Il Bassone è tra le carceri peggiori d’Italia, ma esiste un piano per riqualificare la struttura

Albate Ieri la presentazione di un piano di lavoro il cui fine è quello di trasformare spazi giudicati oggi troppo afflittivi

«Il carcere di Como è uno dei peggiori dal punto di vista architettonico. È afflittivo. Noi non siamo dei visionari, questo di cui stiamo parlando è un progetto che va portato avanti». A parlare ad una platea mista di detenuti, agenti, giornalisti con la presenza del vicesindaco di Como Nicoletta Ropertoe di Enrico Lironi del Cda di Fondazione Cariplo, è l’architetto Cesare Burdese. Il tema sul tavolo è affascinante, quello di una sistemazione radicale del Bassone, sia in termini di spazi interni sia di opere murarie. L’occasione è stata l’incontro di ieri all’interno del penitenziario per presentare il progetto “Ri-Co-Struire” finanziato da Fondazione Cariplo con il coinvolgimento della Facoltà di Psicologia e del Dipartimento di Psicologia dell’Università Cattolica di Milano.

Lo scopo è capire le componenti architettoniche che impattano sul benessere non solo dei detenuti ma anche di chi in carcere lavora, come gli agenti della penitenziaria, per poi provare a migliorare la struttura. Un lavoro diviso in più punti, «con il primo miglio» già alle spalle, hanno detto i presenti. A parlare per prime, introdotte dal direttore della casa circondariale Fabrizio Rinaldi, sono state le psicologhe della Cattolica Emanuele Saita e Antonia Sorge. «L’obiettivo – hanno detto – non è solo modificare l’ambiente ma come l’ambiente viene percepito da chi lo vive.
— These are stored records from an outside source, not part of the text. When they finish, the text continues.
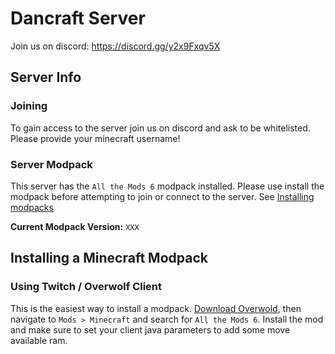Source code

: # Dancraft Server

Join us on discord: https://discord.gg/y2x9Fxqv5X

## Server Info

### Joining 
To gain access to the server join us on discord and ask to be whitelisted. Please provide your minecraft username!

### Server Modpack
This server has the `All the Mods 6` modpack installed. Please use install the modpack before attempting to join or connect to the server. See [Installing modpacks](#installing-a-minecraft-modpack)

**Current Modpack Version:** `XXX`

## Installing a Minecraft Modpack

### Using Twitch / Overwolf Client

This is the easiest way to install a modpack. [Download Overwold](https://download.overwolf.com/install/Download?Channel=web_dl_btn2), then navigate to `Mods > Minecraft` and search for `All the Mods 6`. Install the mod and make sure to set your client java parameters to add some move available ram.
Gli spazi in cui i detenuti vivono non devono essere afflittivi ma rigenerativi. C’è bisogno di cambiare le cose partendo da componenti architettoniche che incidono come la luce, l’aria, l’acustica, le prospettive, i colori, gli spazi aperti».

Per il progetto di cambiamento sono stati analizzati più spazi, le «camere di pernottamento» (ovvero le celle), i corridoi, ma anche il cortile interno che «non può essere solo un cubo di cemento aperto in alto». Sono state 73 le persone che si sono messe a disposizione (40 detenuti, 33 agenti) e che sono stati monitorate con apposite apparecchiature che registravano battiti cardiaci, pressione, reazione elettrica della pelle al passaggio nelle diverse aree ricostruite tridimensionalmente.

Sono stati infine gli architetti – il già citato Burdese ma anche Davide Ruzzon – a spiegare i prossimi passi, il «secondo miglio ancora da percorrere» e da finanziare. «Miglioreremo la permeabilità visiva, gestiremo i muri», hanno detto. Alcune idee messe sono il trasformare i corridoi non solo come zone di transito ma come spazi da usare per la lettura, per parlare, anche con una serra. Le celle sono invece previste diverse l’una dalle altre, con quelli che sono stati definiti «balconi» e «logge» per creare ulteriori spazi interni. E poi il verde e la natura per colorare il grigio del cemento. «Certe cose bisogna realizzarle sennò rimangono solo studi – ha concluso il direttore – Ma già che ci siano questi studi è importante».